In this competition you are asked to predict the forest cover type (the predominant kind of tree cover) from strictly cartographic variables (as opposed to remotely sensed data). The actual forest cover type for a given 30 x 30 meter cell was determined from US Forest Service (USFS) Region 2 Resource Information System data. Independent variables were then derived from data obtained from the US Geological Survey and USFS. The data is in raw form (not scaled) and contains binary columns of data for qualitative independent variables such as wilderness areas and soil type. This study area includes four wilderness areas located in the Roosevelt National Forest of northern Colorado. These areas represent forests with minimal human-caused disturbances, so that existing forest cover types are more a result of ecological processes rather than forest management practices.
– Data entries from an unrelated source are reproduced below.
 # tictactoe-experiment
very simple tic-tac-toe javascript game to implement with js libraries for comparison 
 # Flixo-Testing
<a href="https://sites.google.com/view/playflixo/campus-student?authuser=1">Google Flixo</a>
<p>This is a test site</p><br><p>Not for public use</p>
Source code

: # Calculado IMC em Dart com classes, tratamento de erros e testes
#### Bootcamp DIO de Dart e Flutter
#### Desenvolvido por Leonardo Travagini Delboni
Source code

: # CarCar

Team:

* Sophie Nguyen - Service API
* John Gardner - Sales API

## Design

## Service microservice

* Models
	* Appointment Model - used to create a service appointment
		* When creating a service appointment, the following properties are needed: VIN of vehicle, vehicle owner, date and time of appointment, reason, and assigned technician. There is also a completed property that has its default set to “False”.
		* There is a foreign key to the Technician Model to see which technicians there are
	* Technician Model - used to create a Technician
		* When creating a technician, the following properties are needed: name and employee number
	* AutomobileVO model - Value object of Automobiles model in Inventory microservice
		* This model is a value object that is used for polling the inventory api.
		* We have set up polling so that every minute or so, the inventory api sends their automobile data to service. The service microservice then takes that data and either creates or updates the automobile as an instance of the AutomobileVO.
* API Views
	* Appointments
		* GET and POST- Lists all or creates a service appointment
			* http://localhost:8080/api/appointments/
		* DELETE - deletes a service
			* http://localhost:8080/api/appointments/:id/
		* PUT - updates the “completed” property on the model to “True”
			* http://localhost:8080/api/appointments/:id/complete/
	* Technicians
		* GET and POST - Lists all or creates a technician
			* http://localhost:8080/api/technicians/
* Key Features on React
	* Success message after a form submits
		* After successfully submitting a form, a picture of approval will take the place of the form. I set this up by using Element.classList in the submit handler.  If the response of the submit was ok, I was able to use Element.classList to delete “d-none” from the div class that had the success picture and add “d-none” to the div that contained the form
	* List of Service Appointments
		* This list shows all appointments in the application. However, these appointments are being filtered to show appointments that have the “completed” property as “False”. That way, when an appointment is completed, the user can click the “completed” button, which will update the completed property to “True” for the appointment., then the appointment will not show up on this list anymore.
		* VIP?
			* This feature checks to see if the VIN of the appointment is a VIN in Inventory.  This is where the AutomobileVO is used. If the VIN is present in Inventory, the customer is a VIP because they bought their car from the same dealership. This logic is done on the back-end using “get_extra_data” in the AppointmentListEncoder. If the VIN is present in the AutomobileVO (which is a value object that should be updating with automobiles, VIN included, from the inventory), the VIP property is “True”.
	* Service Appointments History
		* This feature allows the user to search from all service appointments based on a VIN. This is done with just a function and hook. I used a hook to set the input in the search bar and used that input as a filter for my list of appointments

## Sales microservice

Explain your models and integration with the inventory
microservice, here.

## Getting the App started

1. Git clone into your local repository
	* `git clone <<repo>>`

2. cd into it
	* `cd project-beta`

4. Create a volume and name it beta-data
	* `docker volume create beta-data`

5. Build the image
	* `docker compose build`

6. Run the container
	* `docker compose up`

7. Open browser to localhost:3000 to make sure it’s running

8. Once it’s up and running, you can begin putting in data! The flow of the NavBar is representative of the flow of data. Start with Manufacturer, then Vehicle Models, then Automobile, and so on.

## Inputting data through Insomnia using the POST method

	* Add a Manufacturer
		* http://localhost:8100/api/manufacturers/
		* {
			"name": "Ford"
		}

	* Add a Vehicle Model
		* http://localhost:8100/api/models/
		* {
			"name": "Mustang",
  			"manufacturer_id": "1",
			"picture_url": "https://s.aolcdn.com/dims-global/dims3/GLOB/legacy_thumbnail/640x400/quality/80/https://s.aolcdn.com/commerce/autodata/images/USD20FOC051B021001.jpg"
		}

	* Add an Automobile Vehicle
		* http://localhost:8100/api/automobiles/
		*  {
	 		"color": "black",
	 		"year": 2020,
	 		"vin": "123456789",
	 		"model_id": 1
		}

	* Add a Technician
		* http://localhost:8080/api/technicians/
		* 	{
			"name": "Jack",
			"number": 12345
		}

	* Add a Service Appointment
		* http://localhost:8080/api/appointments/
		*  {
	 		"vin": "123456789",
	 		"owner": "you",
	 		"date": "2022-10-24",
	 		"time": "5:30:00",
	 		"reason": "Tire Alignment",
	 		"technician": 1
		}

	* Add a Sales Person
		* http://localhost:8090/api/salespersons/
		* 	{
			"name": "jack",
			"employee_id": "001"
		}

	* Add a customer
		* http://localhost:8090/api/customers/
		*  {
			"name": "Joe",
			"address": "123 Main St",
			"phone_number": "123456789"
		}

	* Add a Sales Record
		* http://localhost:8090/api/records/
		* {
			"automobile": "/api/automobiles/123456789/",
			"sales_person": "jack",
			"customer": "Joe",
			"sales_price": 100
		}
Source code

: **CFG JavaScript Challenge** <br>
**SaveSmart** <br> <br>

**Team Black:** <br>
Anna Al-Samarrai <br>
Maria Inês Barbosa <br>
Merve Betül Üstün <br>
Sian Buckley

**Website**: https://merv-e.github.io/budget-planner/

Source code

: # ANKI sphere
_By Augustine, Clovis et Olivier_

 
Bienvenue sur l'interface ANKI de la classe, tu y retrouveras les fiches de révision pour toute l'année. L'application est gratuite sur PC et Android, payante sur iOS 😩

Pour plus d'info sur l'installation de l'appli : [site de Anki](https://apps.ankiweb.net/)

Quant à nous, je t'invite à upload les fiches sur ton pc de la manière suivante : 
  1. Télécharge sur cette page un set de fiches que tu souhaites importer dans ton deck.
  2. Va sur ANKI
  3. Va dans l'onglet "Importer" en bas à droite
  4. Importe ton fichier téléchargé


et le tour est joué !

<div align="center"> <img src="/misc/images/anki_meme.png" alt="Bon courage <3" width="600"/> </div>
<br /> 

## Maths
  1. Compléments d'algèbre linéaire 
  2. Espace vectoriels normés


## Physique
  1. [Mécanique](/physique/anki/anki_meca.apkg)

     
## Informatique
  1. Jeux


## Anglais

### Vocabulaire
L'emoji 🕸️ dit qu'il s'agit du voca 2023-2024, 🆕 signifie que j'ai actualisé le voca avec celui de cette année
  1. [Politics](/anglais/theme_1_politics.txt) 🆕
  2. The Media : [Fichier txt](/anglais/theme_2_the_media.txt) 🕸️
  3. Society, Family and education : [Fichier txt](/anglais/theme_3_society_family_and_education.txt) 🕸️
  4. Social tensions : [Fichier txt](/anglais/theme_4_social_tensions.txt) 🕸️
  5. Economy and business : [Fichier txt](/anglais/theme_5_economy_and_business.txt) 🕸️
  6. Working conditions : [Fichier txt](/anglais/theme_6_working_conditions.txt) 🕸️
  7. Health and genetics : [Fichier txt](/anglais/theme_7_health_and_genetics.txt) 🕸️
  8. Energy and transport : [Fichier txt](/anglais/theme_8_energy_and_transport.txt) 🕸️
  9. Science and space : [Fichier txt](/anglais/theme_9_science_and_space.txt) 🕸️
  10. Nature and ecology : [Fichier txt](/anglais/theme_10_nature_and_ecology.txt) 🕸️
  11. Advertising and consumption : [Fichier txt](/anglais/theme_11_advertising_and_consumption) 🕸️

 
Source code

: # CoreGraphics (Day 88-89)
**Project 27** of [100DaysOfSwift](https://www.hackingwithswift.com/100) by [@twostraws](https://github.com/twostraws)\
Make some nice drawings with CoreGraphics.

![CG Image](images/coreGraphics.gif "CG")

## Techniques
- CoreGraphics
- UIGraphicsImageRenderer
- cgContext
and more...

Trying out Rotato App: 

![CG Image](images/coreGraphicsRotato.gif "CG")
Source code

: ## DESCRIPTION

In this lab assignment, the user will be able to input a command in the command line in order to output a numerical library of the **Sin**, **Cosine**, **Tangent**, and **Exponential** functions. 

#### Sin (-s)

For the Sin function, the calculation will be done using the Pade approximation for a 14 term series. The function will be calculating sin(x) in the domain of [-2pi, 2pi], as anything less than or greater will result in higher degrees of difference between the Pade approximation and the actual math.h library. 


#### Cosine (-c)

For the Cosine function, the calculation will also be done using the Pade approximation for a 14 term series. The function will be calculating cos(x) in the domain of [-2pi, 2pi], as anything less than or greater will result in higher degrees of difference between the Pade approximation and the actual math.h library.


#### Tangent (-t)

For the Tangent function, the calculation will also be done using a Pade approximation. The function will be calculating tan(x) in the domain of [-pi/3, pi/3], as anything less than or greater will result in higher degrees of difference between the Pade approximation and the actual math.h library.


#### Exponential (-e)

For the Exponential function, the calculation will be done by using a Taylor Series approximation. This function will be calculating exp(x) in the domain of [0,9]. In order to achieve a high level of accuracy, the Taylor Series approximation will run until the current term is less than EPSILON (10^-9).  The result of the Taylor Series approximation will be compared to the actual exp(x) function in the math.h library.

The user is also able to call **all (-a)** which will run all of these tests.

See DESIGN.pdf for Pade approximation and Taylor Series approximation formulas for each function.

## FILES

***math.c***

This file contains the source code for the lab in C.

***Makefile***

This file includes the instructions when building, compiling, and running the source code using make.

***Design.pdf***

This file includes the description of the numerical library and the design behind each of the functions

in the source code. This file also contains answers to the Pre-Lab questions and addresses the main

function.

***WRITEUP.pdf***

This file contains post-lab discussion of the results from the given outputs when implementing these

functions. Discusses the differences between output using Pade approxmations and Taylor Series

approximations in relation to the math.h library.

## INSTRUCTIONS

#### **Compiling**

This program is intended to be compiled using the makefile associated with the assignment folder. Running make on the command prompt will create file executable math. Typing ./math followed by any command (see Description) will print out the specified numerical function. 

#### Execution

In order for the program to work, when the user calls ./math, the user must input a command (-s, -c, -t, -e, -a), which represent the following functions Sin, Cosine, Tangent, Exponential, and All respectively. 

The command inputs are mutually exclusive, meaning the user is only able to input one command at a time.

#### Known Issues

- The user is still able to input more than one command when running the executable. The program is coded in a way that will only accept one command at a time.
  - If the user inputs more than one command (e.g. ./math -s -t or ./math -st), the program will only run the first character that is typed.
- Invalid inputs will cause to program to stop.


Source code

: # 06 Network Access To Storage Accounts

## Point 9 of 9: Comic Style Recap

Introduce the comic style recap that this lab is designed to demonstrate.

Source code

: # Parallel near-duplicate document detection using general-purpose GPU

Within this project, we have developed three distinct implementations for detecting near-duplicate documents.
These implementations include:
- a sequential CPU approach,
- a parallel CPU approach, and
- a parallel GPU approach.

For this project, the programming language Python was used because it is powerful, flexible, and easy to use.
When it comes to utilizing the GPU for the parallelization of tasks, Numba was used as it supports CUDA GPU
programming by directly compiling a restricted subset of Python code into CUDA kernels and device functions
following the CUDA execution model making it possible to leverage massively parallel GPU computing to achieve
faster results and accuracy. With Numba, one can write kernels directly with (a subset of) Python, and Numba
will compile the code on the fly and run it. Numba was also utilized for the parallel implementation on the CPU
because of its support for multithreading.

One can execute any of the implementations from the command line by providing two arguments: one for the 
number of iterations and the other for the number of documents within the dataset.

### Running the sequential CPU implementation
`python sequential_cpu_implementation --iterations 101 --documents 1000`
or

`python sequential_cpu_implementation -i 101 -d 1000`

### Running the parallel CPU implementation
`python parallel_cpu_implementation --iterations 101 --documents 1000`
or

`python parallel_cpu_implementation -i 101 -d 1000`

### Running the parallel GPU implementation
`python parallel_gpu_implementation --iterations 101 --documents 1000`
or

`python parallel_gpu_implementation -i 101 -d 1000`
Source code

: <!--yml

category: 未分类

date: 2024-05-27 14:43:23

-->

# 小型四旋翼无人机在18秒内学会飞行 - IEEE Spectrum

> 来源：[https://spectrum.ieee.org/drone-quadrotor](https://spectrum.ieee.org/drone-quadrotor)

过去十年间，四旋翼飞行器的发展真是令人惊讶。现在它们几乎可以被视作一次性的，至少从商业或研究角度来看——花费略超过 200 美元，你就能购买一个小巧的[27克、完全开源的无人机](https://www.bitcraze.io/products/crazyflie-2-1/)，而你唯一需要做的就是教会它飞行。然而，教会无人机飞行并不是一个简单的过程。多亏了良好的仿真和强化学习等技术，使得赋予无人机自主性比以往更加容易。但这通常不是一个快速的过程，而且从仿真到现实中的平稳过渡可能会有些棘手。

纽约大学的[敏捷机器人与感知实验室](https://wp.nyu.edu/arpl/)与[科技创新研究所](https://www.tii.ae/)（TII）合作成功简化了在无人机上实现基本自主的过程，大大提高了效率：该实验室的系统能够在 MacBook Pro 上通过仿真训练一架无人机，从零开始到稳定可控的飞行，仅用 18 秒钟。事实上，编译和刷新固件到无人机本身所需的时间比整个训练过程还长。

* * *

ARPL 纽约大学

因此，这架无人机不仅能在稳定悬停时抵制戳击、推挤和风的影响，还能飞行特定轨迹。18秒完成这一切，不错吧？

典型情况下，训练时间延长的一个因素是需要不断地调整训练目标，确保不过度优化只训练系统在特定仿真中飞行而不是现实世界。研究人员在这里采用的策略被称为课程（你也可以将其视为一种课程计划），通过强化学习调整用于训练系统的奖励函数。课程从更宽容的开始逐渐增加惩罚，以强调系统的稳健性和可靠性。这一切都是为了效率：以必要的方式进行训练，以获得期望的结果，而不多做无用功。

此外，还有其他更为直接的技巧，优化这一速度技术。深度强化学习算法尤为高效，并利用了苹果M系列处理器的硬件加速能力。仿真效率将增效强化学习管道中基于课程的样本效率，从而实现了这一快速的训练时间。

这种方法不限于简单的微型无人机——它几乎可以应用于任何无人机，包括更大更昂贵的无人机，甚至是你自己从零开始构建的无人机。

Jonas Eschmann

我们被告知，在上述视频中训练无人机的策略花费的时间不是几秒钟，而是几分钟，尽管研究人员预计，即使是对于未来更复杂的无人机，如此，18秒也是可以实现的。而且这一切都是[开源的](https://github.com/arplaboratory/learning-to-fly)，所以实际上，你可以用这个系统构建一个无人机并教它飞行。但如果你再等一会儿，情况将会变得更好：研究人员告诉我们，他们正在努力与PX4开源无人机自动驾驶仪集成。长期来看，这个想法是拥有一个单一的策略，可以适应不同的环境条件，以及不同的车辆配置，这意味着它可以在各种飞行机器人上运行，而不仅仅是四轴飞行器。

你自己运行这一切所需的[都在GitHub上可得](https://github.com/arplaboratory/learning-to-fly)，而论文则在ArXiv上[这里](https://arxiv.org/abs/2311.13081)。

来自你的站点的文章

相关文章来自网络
The data comprises observations of 30m x 30m patches in four wilderness ares in the Roosevelt National Forest of northern Colorado. Twelve independent variables were derived using data from the US Geological Survey and US Forest Services (Blackard 98):
- Elevation - Elevation in meters
- Aspect - Aspect in degrees azimuth
- Slope - Slope in degrees
- Horizontal_Distance_To_Hydrology - Horz Dist to nearest surface water features
- Vertical_Distance_To_Hydrology - Vert Dist to nearest surface water features
- Horizontal_Distance_To_Roadways - Horz Dist to nearest roadway
- Hillshade_9am (0 to 255 index) - Hillshade index at 9am, summer solstice
- Hillshade_Noon (0 to 255 index) - Hillshade index at noon, summer solstice
- Hillshade_3pm (0 to 255 index) - Hillshade index at 3pm, summer solstice
- Horizontal_Distance_To_Fire_Points - Horz Dist to nearest wildfire ignition points
- Wilderness_Area (4 binary columns, 0 = absence or 1 = presence) - Wilderness area designation
- Soil_Type (40 binary columns, 0 = absence or 1 = presence) - Soil Type designation (see Kaggle for a qualitative description of each soil type)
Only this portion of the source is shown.